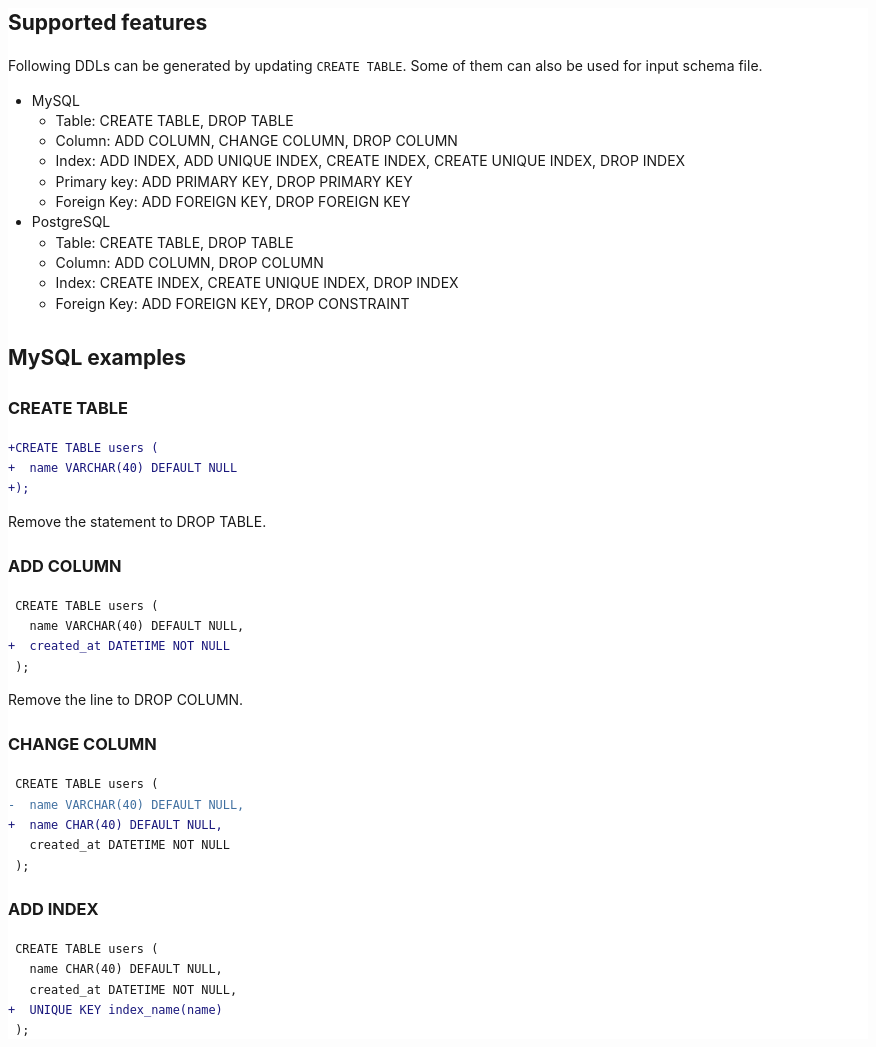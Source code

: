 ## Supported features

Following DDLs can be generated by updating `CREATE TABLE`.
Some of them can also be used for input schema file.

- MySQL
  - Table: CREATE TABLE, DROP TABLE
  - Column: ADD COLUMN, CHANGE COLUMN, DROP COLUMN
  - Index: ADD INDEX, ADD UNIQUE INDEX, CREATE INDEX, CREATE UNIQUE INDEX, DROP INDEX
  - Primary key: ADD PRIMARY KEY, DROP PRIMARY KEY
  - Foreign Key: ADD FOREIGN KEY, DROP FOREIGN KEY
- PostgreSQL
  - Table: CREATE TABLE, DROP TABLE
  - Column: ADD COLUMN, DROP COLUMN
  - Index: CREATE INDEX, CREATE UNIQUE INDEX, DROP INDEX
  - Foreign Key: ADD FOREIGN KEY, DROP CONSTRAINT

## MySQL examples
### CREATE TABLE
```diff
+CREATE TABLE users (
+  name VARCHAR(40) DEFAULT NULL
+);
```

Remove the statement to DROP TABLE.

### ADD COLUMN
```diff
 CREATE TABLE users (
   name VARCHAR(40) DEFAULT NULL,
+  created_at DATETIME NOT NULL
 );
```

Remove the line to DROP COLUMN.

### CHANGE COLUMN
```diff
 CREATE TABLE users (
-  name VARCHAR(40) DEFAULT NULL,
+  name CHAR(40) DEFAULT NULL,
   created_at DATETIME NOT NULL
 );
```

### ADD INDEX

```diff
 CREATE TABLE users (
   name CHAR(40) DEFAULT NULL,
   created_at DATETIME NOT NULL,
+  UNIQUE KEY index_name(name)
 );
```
==
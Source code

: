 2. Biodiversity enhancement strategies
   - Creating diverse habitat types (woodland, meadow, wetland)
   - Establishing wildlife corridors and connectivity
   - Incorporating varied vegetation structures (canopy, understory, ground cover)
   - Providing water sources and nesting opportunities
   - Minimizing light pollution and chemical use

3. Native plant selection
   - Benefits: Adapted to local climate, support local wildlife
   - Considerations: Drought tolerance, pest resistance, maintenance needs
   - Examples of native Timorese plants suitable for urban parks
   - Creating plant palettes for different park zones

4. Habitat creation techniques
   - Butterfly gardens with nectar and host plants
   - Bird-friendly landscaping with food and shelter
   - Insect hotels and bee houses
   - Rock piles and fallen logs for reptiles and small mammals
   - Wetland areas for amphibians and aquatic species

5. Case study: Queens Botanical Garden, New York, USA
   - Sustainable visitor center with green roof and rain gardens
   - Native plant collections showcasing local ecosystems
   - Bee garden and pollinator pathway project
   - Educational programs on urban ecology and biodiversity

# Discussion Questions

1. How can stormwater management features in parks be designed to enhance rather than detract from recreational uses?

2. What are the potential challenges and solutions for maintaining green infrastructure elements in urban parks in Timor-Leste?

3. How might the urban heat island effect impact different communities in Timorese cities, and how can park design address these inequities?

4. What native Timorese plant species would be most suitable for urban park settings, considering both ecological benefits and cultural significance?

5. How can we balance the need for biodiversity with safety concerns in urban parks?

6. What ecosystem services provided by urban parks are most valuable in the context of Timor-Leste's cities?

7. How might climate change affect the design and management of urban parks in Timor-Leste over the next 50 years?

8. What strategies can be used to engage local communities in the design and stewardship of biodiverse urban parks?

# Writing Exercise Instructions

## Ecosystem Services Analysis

*Task instructions:*
Search the data above for the string "features" and return every line that has it.

*Exercise result:*
: ## Supported features
1. How can stormwater management features in parks be designed to enhance rather than detract from recreational uses?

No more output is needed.